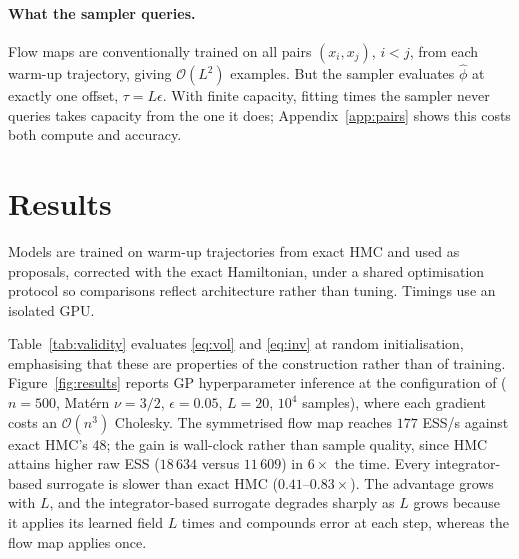 \documentclass[mlabstract,onecolumn]{jmlr}
\begin{document}
\paragraph{What the sampler queries.} Flow maps are conventionally trained on
all pairs $(x_i,x_j)$, $i<j$, from each warm-up trajectory, giving
$\mathcal{O}(L^2)$ examples. But the sampler evaluates $\hat\phi$ at exactly one
offset, $\tau = L\epsilon$. With finite capacity, fitting times the sampler
never queries takes capacity from the one it does; Appendix~\ref{app:pairs} shows this
costs both compute and accuracy.

\section{Results}

Models are trained on warm-up trajectories from exact HMC and used as proposals,
corrected with the exact Hamiltonian, under a shared optimisation protocol so
comparisons reflect architecture rather than tuning. Timings use an isolated GPU.

Table~\ref{tab:validity} evaluates \eqref{eq:vol} and \eqref{eq:inv} at random
initialisation, emphasising that these are properties of the construction rather
than of training. Figure~\ref{fig:results} reports GP hyperparameter inference at the
configuration of \citet{Li_2019} ($n=500$, Mat\'ern $\nu=3/2$, $\epsilon=0.05$,
$L=20$, $10^4$ samples), where each gradient costs an $\mathcal{O}(n^3)$
Cholesky. The symmetrised flow map reaches $177$ ESS/s against exact HMC's
$48$; the gain is wall-clock rather than sample quality, since HMC attains
higher raw ESS ($18\,634$ versus $11\,609$) in $6\times$ the time. Every
integrator-based surrogate is slower than exact HMC ($0.41$--$0.83\times$). The
advantage grows with $L$, and the integrator-based surrogate degrades sharply as
$L$ grows because it applies its learned field $L$ times and compounds error at
each step, whereas the flow map applies once.
\end{document}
-------------------------
To do — The answer must consist of the entries above, reproduced word for word, without any pictures.

Exercise response —
 \documentclass[mlabstract,onecolumn]{jmlr}
\begin{document}
\paragraph{What the sampler queries.} Flow maps are conventionally trained on
all pairs $(x_i,x_j)$, $i<j$, from each warm-up trajectory, giving
$\mathcal{O}(L^2)$ examples. But the sampler evaluates $\hat\phi$ at exactly one
offset, $\tau = L\epsilon$. With finite capacity, fitting times the sampler
never queries takes capacity from the one it does; Appendix~\ref{app:pairs} shows this
costs both compute and accuracy.

\section{Results}

Models are trained on warm-up trajectories from exact HMC and used as proposals,
corrected with the exact Hamiltonian, under a shared optimisation protocol so
comparisons reflect architecture rather than tuning. Timings use an isolated GPU.

Table~\ref{tab:validity} evaluates \eqref{eq:vol} and \eqref{eq:inv} at random
initialisation, emphasising that these are properties of the construction rather
than of training. Figure~\ref{fig:results} reports GP hyperparameter inference at the
configuration of \citet{Li_2019} ($n=500$, Mat\'ern $\nu=3/2$, $\epsilon=0.05$,
$L=20$, $10^4$ samples), where each gradient costs an $\mathcal{O}(n^3)$
Cholesky. The symmetrised flow map reaches $177$ ESS/s against exact HMC's
$48$; the gain is wall-clock rather than sample quality, since HMC attains
higher raw ESS ($18\,634$ versus $11\,609$) in $6\times$ the time. Every
integrator-based surrogate is slower than exact HMC ($0.41$--$0.83\times$). The
advantage grows with $L$, and the integrator-based surrogate degrades sharply as
$L$ grows because it applies its learned field $L$ times and compounds error at
each step, whereas the flow map applies once.
\end{document}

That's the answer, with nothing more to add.